9. De rechtbank stelt vast dat niet in geschil is dat eiseres beperkingen heeft. Verweerder heeft terecht gesteld dat dit als zodanig geen rechtvaardiging is om het contract met [werkgever] op te zeggen. Zo had van eiseres verwacht mogen worden om na de gestelde ziekmelding samen met [werkgever] te bezien of en in hoeverre zij in staat was haar werkzaamheden al dan niet op andere wijze te verrichten.
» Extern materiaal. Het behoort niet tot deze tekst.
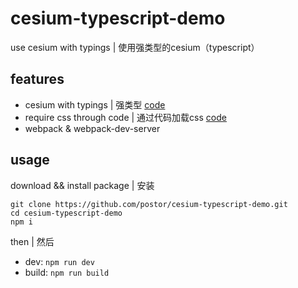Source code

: # cesium-typescript-demo

use cesium with typings | 使用强类型的cesium（typescript）

## features

- cesium with typings | 强类型 [code](./src/index.ts)
- require css through code | 通过代码加载css [code](./src/css/style.js)
- webpack & webpack-dev-server

## usage

download && install package | 安装

```
git clone https://github.com/postor/cesium-typescript-demo.git
cd cesium-typescript-demo
npm i
```

then | 然后

- dev: `npm run dev`
- build: `npm run build`

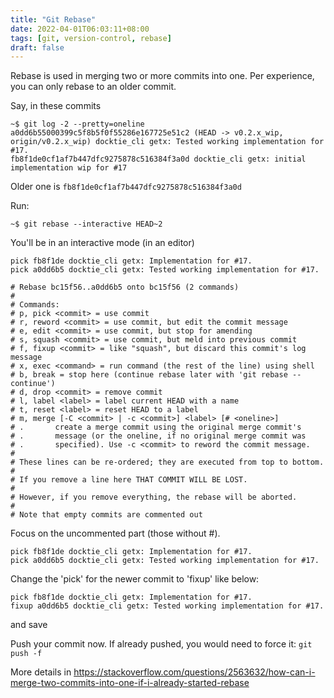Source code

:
 ```yaml
---
title: "Git Rebase"
date: 2022-04-01T06:03:11+08:00
tags: [git, version-control, rebase]
draft: false
---
```


Rebase is used in merging two or more commits into one.
Per experience, you can only rebase to an older commit.

Say, in these commits
```
~$ git log -2 --pretty=oneline
a0dd6b55000399c5f8b5f0f55286e167725e51c2 (HEAD -> v0.2.x_wip, origin/v0.2.x_wip) docktie_cli getx: Tested working implementation for #17.
fb8f1de0cf1af7b447dfc9275878c516384f3a0d docktie_cli getx: initial implementation wip for #17
```

Older one is `fb8f1de0cf1af7b447dfc9275878c516384f3a0d`

Run:
```
~$ git rebase --interactive HEAD~2
```

You'll be in an interactive mode (in an editor)
```
pick fb8f1de docktie_cli getx: Implementation for #17.
pick a0dd6b5 docktie_cli getx: Tested working implementation for #17.

# Rebase bc15f56..a0dd6b5 onto bc15f56 (2 commands)
#
# Commands:
# p, pick <commit> = use commit
# r, reword <commit> = use commit, but edit the commit message
# e, edit <commit> = use commit, but stop for amending
# s, squash <commit> = use commit, but meld into previous commit
# f, fixup <commit> = like "squash", but discard this commit's log message
# x, exec <command> = run command (the rest of the line) using shell
# b, break = stop here (continue rebase later with 'git rebase --continue')
# d, drop <commit> = remove commit
# l, label <label> = label current HEAD with a name
# t, reset <label> = reset HEAD to a label
# m, merge [-C <commit> | -c <commit>] <label> [# <oneline>]
# .       create a merge commit using the original merge commit's
# .       message (or the oneline, if no original merge commit was
# .       specified). Use -c <commit> to reword the commit message.
#
# These lines can be re-ordered; they are executed from top to bottom.
#
# If you remove a line here THAT COMMIT WILL BE LOST.
#
# However, if you remove everything, the rebase will be aborted.
#
# Note that empty commits are commented out
```

Focus on the uncommented part (those without #). 
```
pick fb8f1de docktie_cli getx: Implementation for #17.
pick a0dd6b5 docktie_cli getx: Tested working implementation for #17.
```

Change the 'pick' for the newer commit to 'fixup' like below:
```
pick fb8f1de docktie_cli getx: Implementation for #17.
fixup a0dd6b5 docktie_cli getx: Tested working implementation for #17.
```
and save

Push your commit now. If already pushed, you would need to force it: `git push -f`

More details in https://stackoverflow.com/questions/2563632/how-can-i-merge-two-commits-into-one-if-i-already-started-rebase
De beroepsgrond dat geen sprake is van verwijtbaar handelen aan de kant van eiseres inzake de opzegging van het contract met [werkgever] slaagt om die reden niet.
10. Gelet op voorgaande houdt het bij het bestreden besluit gehandhaafde primaire besluit, waarin verweerder bij wijze van maatregel de bijstand met ingang van 1 oktober 2019 met 100% heeft verlaagd, stand. Gelet hierop slaagt niet de beroepsgrond van eiseres, dat het bezwaar ten onrechte ongegrond is verklaard en daarom ten onrechte de in bezwaar gemaakte proceskosten niet zijn vergoed.
11. Op grond van het voorgaande is de rechtbank van oordeel dat het beroep ongegrond is.
12. Voor een proceskostenveroordeling bestaat geen aanleiding.

Beslissing

De rechtbank verklaart het beroep ongegrond.
Deze uitspraak is gedaan op 7 augustus 2020 door mr. M. Ramsaroep, rechter, in aanwezigheid van mr. A.G.C. Bulten, griffier.
Als gevolg van maatregelen rondom het coronavirus is deze uitspraak niet uitgesproken op een openbare uitsprakenzitting. Zodra het openbaar uitspreken weer mogelijk is, wordt deze uitspraak, voor zover nodig, alsnog in het openbaar uitgesproken.
griffier rechter
Afschrift verzonden aan partijen op:

Rechtsmiddel

Tegen deze uitspraak kan binnen zes weken na de dag van verzending daarvan hoger beroep worden ingesteld bij de Centrale Raad van Beroep.

Voetnoten

1.Artikel 9 van de Pw in samenhang met artikel 18, vierde lid, aanhef en onder a, van de Pw.
2.Zie de uitspraak van de Centrale Raad van Beroep (CRvB) van 29 augustus 2019, ECLI:NL:CRVB:2019:2863.
3.Op grond van artikel 18, vierde lid, aanhef en onder a, van de Pw in verbinding met artikel 18, vijfde lid, van de Pw en artikel 12 van de Afstemmingsverordening Participatiewet Regionale Dienst Werk en Inkomen Kromme Rijn Heuvelrug 2016.
4.Op grond van artikel 18, negende lid, van de Pw.